Apache Spark Structured Streaming - not writing to checkpoint location

1.5k Views Asked by At

i have a simple Apache Spark Structured Streaming python code, which reads data from Kafka, and writes the messages to console.

i've setup checkpoint location, however the code is not writing to checkpoint.. any ideas why ?

Here is the code:

from pyspark.sql import SparkSession, Window


spark = SparkSession.builder.appName('StructuredStreaming_KafkaProducer').getOrCreate()
# os.environ["SPARK_HOME"] = "/Users/karanalang/Documents/Technology/spark-3.2.0-bin-hadoop3.2"
# os.environ['PYSPARK_SUBMIT_ARGS'] = '--packages org.apache.spark:spark-sql-kafka-0-10_2.13:3.2.0'

# kafkaBrokers='localhost:9092'
kafkaBrokers='<host>:<port>'
topic = "my-topic"
# bootstrap.servers=my-cluster-lb-ssl-cert-kafka-bootstrap:9093
security_protocol="SSL"
ssl_truststore_location="/Users/karanalang/Documents/Technology/strimzi/gcp_certs_nov28/ca.p12"
ssl_truststore_password="<pwd_1>"
ssl_keystore_location="/Users/karanalang/Documents/Technology/strimzi/gcp_certs_nov28/user.p12"
ssl_keystore_password="<pwd_2>"
consumerGroupId = "my-group"

spark.sparkContext.setLogLevel("ERROR")

df = spark.read.format('kafka')\
    .option("kafka.bootstrap.servers",kafkaBrokers)\
    .option("kafka.security.protocol","SSL") \
    .option("kafka.ssl.truststore.location",ssl_truststore_location) \
    .option("kafka.ssl.truststore.password",ssl_truststore_password) \
    .option("kafka.ssl.keystore.location", ssl_keystore_location)\
    .option("kafka.ssl.keystore.password", ssl_keystore_password)\
    .option("subscribe", topic) \
    .option("kafka.group.id", consumerGroupId)\
    .option("startingOffsets", "earliest") \
    .load()

query = df.selectExpr("CAST(value AS STRING)") \
    .write \
    .format("console") \
    .option("numRows",100)\
    .option("checkpointLocation", "~/PycharmProjects/Kafka/checkpoint/") \
    .option("outputMode", "complete")\
    .save("output")
2

There are 2 best solutions below

0
Warren Zhu On

According to offical doc, this checkpoint location has to be a path in an HDFS compatible file system, and can be set as an option in the DataStreamWriter when starting a query. But in your code, it's local path on driver, so after restart of streaming job, it will be lost.

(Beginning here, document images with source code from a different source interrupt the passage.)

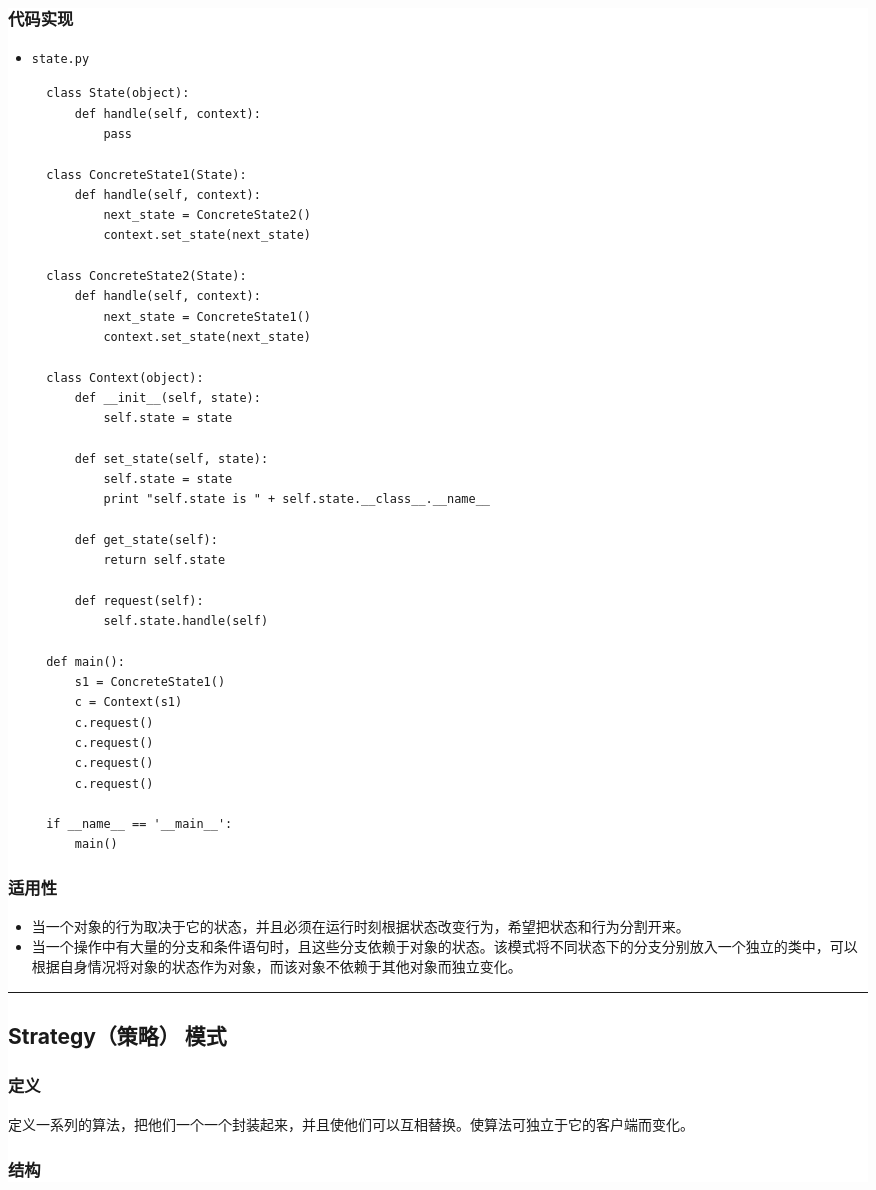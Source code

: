 ### 代码实现
- `state.py`

        class State(object):
            def handle(self, context):
                pass

        class ConcreteState1(State):
            def handle(self, context):
                next_state = ConcreteState2()
                context.set_state(next_state)

        class ConcreteState2(State):
            def handle(self, context):
                next_state = ConcreteState1()
                context.set_state(next_state)

        class Context(object):
            def __init__(self, state):
                self.state = state

            def set_state(self, state):
                self.state = state
                print "self.state is " + self.state.__class__.__name__

            def get_state(self):
                return self.state

            def request(self):
                self.state.handle(self)
                
        def main():
            s1 = ConcreteState1()
            c = Context(s1)
            c.request()
            c.request()
            c.request()
            c.request()

        if __name__ == '__main__':
            main()

### 适用性
- 当一个对象的行为取决于它的状态，并且必须在运行时刻根据状态改变行为，希望把状态和行为分割开来。
- 当一个操作中有大量的分支和条件语句时，且这些分支依赖于对象的状态。该模式将不同状态下的分支分别放入一个独立的类中，可以根据自身情况将对象的状态作为对象，而该对象不依赖于其他对象而独立变化。

---------------------------------------------------------------------------

## Strategy（策略） 模式

### 定义
定义一系列的算法，把他们一个一个封装起来，并且使他们可以互相替换。使算法可独立于它的客户端而变化。

### 结构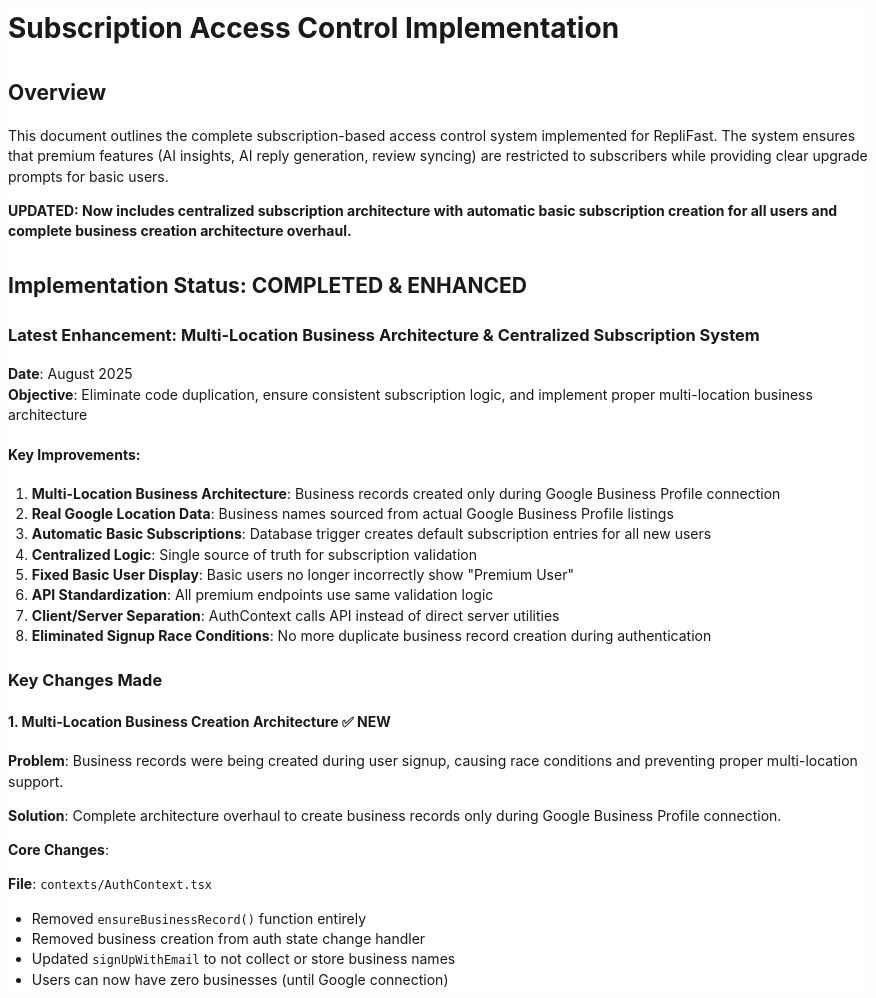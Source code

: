 # Subscription Access Control Implementation

## Overview

This document outlines the complete subscription-based access control system implemented for RepliFast. The system ensures that premium features (AI insights, AI reply generation, review syncing) are restricted to subscribers while providing clear upgrade prompts for basic users.

**UPDATED: Now includes centralized subscription architecture with automatic basic subscription creation for all users and complete business creation architecture overhaul.**

## Implementation Status: COMPLETED & ENHANCED 

### Latest Enhancement: Multi-Location Business Architecture & Centralized Subscription System

**Date**: August 2025  
**Objective**: Eliminate code duplication, ensure consistent subscription logic, and implement proper multi-location business architecture

#### Key Improvements:
1. **Multi-Location Business Architecture**: Business records created only during Google Business Profile connection
2. **Real Google Location Data**: Business names sourced from actual Google Business Profile listings
3. **Automatic Basic Subscriptions**: Database trigger creates default subscription entries for all new users
4. **Centralized Logic**: Single source of truth for subscription validation
5. **Fixed Basic User Display**: Basic users no longer incorrectly show "Premium User"
6. **API Standardization**: All premium endpoints use same validation logic
7. **Client/Server Separation**: AuthContext calls API instead of direct server utilities
8. **Eliminated Signup Race Conditions**: No more duplicate business record creation during authentication

### Key Changes Made

#### 1. Multi-Location Business Creation Architecture ✅ NEW

**Problem**: Business records were being created during user signup, causing race conditions and preventing proper multi-location support.

**Solution**: Complete architecture overhaul to create business records only during Google Business Profile connection.

**Core Changes**:

**File**: `contexts/AuthContext.tsx`
- Removed `ensureBusinessRecord()` function entirely
- Removed business creation from auth state change handler
- Updated `signUpWithEmail` to not collect or store business names
- Users can now have zero businesses (until Google connection)
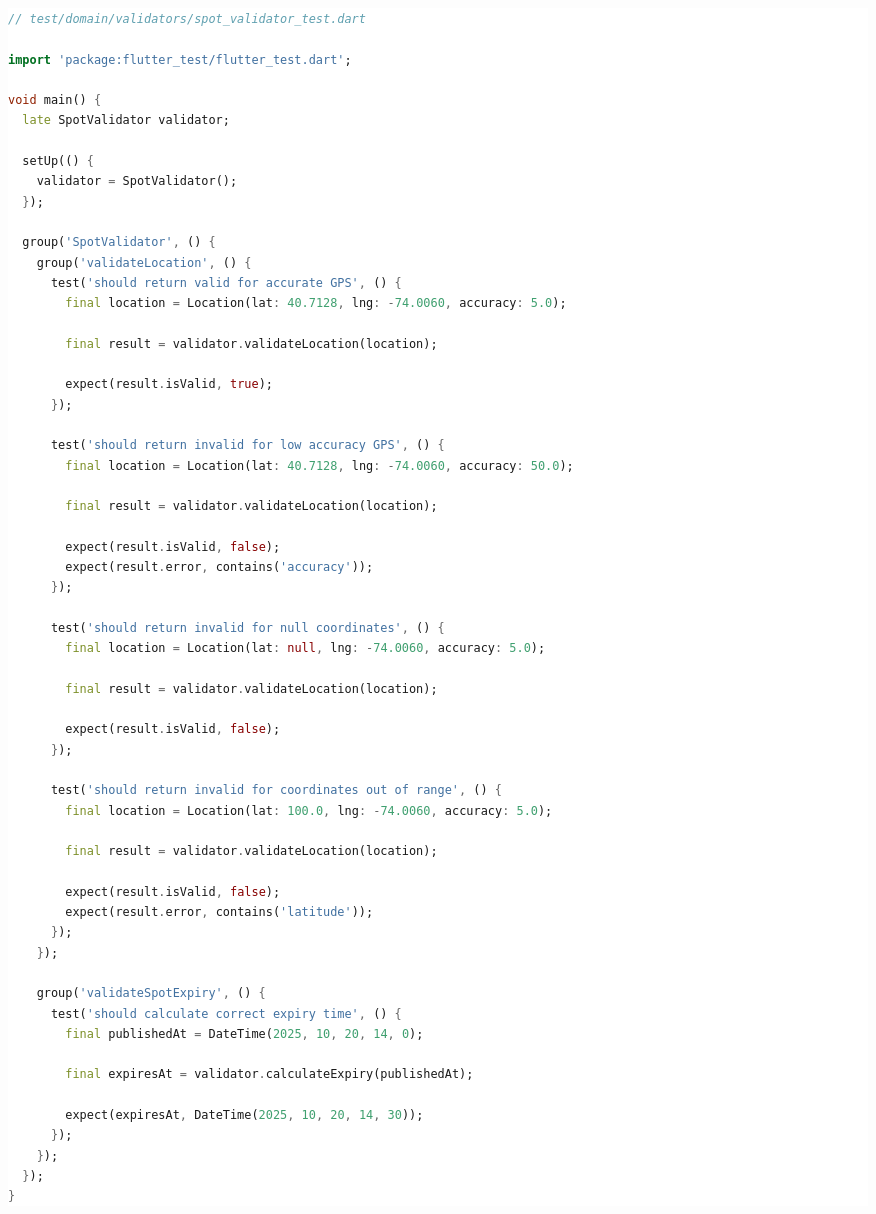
 ```dart
// test/domain/validators/spot_validator_test.dart

import 'package:flutter_test/flutter_test.dart';

void main() {
  late SpotValidator validator;

  setUp(() {
    validator = SpotValidator();
  });

  group('SpotValidator', () {
    group('validateLocation', () {
      test('should return valid for accurate GPS', () {
        final location = Location(lat: 40.7128, lng: -74.0060, accuracy: 5.0);
        
        final result = validator.validateLocation(location);
        
        expect(result.isValid, true);
      });

      test('should return invalid for low accuracy GPS', () {
        final location = Location(lat: 40.7128, lng: -74.0060, accuracy: 50.0);
        
        final result = validator.validateLocation(location);
        
        expect(result.isValid, false);
        expect(result.error, contains('accuracy'));
      });

      test('should return invalid for null coordinates', () {
        final location = Location(lat: null, lng: -74.0060, accuracy: 5.0);
        
        final result = validator.validateLocation(location);
        
        expect(result.isValid, false);
      });

      test('should return invalid for coordinates out of range', () {
        final location = Location(lat: 100.0, lng: -74.0060, accuracy: 5.0);
        
        final result = validator.validateLocation(location);
        
        expect(result.isValid, false);
        expect(result.error, contains('latitude'));
      });
    });

    group('validateSpotExpiry', () {
      test('should calculate correct expiry time', () {
        final publishedAt = DateTime(2025, 10, 20, 14, 0);
        
        final expiresAt = validator.calculateExpiry(publishedAt);
        
        expect(expiresAt, DateTime(2025, 10, 20, 14, 30));
      });
    });
  });
}
```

For details, please refer https://spark.apache.org/docs/latest/structured-streaming-programming-guide.html#recovering-from-failures-with-checkpointing

0
Mozart Sindeaux Neto On

I had the same problem here and I could solve it using the absolute path for the folder.

Maybe It'll work in your case as well.

Try replace the line: .option("checkpointLocation", "~/PycharmProjects/Kafka/checkpoint/")

By: .option("checkpointLocation", "/home/YOUR_USER/PycharmProjects/Kafka/checkpoint/")